In [3]:
import pickle
import numpy as np
import pandas as pd
from keras.utils import np_utils
from keras.utils.vis_utils import plot_model
from keras.models import Sequential
from keras.preprocessing.sequence import pad_sequences
from keras.layers import LSTM, Dense, Embedding, Dropout
from sklearn.model_selection import train_test_split
from sklearn.metrics import accuracy_score

# 导入数据
# 文件的数据中，特征为evaluation, 类别为label.
def load_data(filepath, input_shape=20):
    df = pd.read_csv(filepath)

    # 标签及词汇表
    labels, vocabulary = list(df['label'].unique()), list(df['evaluation'].unique())

    # 构造字符级别的特征
    string = ''
    for word in vocabulary:
        string += word

    vocabulary = set(string)

    # 字典列表
    word_dictionary = {word: i+1 for i, word in enumerate(vocabulary)}
    with open('word_dict.pk', 'wb') as f:
        pickle.dump(word_dictionary, f)
    inverse_word_dictionary = {i+1: word for i, word in enumerate(vocabulary)}
    label_dictionary = {label: i for i, label in enumerate(labels)}
    with open('label_dict.pk', 'wb') as f:
        pickle.dump(label_dictionary, f)
    output_dictionary = {i: labels for i, labels in enumerate(labels)}

    vocab_size = len(word_dictionary.keys()) # 词汇表大小
    label_size = len(label_dictionary.keys()) # 标签类别数量

    # 序列填充，按input_shape填充，长度不足的按0补充
    x = [[word_dictionary[word] for word in sent] for sent in df['evaluation']]
    x = pad_sequences(maxlen=input_shape, sequences=x, padding='post', value=0)
    y = [[label_dictionary[sent]] for sent in df['label']]
    y = [np_utils.to_categorical(label, num_classes=label_size) for label in y]
    y = np.array([list(_[0]) for _ in y])

    return x, y, output_dictionary, vocab_size, label_size, inverse_word_dictionary

# 创建深度学习模型， Embedding + LSTM + Softmax.
def create_LSTM(n_units, input_shape, output_dim, filepath):
    x, y, output_dictionary, vocab_size, label_size, inverse_word_dictionary = load_data(filepath)
    model = Sequential()
    model.add(Embedding(input_dim=vocab_size + 1, output_dim=output_dim,
                        input_length=input_shape, mask_zero=True))
    model.add(LSTM(n_units, input_shape=(x.shape[0], x.shape[1])))
    model.add(Dropout(0.2))
    model.add(Dense(label_size, activation='softmax'))
    model.compile(loss='categorical_crossentropy', optimizer='adam', metrics=['accuracy'])

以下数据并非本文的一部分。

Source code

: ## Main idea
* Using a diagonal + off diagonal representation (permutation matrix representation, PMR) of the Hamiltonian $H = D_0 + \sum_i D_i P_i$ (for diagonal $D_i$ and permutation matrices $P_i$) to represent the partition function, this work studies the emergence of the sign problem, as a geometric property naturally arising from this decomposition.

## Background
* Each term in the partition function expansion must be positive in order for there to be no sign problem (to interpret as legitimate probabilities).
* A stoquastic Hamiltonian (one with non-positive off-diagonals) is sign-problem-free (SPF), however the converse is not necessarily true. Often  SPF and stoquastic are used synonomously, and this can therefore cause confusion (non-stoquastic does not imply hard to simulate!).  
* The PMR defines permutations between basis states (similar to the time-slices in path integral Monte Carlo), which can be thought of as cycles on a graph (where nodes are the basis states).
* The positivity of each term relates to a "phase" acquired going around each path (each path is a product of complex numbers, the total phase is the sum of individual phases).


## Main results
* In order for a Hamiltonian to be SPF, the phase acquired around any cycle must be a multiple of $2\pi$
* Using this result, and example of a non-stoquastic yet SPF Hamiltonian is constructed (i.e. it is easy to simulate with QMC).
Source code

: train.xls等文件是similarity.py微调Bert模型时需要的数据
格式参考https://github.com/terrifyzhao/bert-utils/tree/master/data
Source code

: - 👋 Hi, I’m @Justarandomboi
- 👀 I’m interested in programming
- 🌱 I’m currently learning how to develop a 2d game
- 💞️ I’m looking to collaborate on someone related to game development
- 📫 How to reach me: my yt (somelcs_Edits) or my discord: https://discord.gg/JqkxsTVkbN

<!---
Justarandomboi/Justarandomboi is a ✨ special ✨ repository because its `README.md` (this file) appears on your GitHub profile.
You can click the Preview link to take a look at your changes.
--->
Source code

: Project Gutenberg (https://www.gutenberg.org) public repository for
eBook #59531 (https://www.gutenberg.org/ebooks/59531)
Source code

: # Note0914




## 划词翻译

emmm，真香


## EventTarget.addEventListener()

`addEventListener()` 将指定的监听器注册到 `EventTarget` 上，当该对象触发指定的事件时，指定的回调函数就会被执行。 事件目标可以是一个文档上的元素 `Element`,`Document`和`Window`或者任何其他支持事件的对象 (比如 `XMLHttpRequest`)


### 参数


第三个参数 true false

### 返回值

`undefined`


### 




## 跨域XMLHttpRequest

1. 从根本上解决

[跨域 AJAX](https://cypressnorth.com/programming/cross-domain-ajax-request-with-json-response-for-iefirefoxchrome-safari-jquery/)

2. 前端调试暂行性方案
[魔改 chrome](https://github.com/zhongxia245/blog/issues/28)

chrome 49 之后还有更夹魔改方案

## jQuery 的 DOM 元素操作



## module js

    plot_model(model, to_file='./model_lstm.png', show_shapes=True)
    model.summary()

    return model

# 模型训练
def model_train(input_shape, filepath, model_save_path):

    # 将数据集分为训练集和测试集，占比为9:1
    # input_shape = 100
    x, y, output_dictionary, vocab_size, label_size, inverse_word_dictionary = load_data(filepath, input_shape)
    train_x_first, test_x, train_y_first, test_y = train_test_split(x, y, test_size = 0.1, random_state = 42)
    train_x, train_x2, train_y, train_y2 = train_test_split(train_x_first, train_y_first, test_size = 0.4, shuffle=False)   #训练集中的60%用于模型训练


    # 模型输入参数，需要自己根据需要调整
    n_units = 100
    batch_size = 32
    #epochs = 1
    output_dim = 20

    # 模型训练  进行三轮训练后
    lstm_model = create_LSTM(n_units, input_shape, output_dim, filepath)
    lstm_model.fit(train_x, train_y, epochs=3, batch_size=batch_size, verbose=1)

    # 模型保存
    lstm_model.save(model_save_path)

    N = test_x.shape[0]  # 测试的条数
    predict = []
    label = []
    for start, end in zip(range(0, N, 1), range(1, N+1, 1)):
        sentence = [inverse_word_dictionary[i] for i in test_x[start] if i != 0]
        y_predict = lstm_model.predict(test_x[start:end])
        label_predict = output_dictionary[np.argmax(y_predict[0])]
        label_true = output_dictionary[np.argmax(test_y[start:end])]
        #print(''.join(sentence), label_true, label_predict) # 输出预测结果
        predict.append(label_predict)
        label.append(label_true)

    acc = accuracy_score(predict, label) # 预测准确率
    print('新数据学习前模型在测试集上的准确率为: %s.' % acc)
    train_x, train_x3, train_y, train_y3 = train_test_split(train_x2, train_y2, test_size = 0.6, shuffle=False)  #testsize=不筛选引入的新数据学习量  将剩余训练集中的40%视为为人工标记样本进行学习
    lstm_model.fit(train_x, train_y, epochs=2, batch_size=batch_size, verbose=1)
    lstm_model.save(model_save_path)  #保存

    N = test_x.shape[0]  # 测试的条数
    predict = []
    label = []
    for start, end in zip(range(0, N, 1), range(1, N+1, 1)):
        sentence = [inverse_word_dictionary[i] for i in test_x[start] if i != 0]
        y_predict = lstm_model.predict(test_x[start:end])
        label_predict = output_dictionary[np.argmax(y_predict[0])]
        label_true = output_dictionary[np.argmax(test_y[start:end])]
        #print(''.join(sentence), label_true, label_predict) # 输出预测结果
        predict.append(label_predict)
        label.append(label_true)
    acc = accuracy_score(predict, label) # 预测准确率
    print('新数据学习后模型在测试集上的准确率为: %s.' % acc)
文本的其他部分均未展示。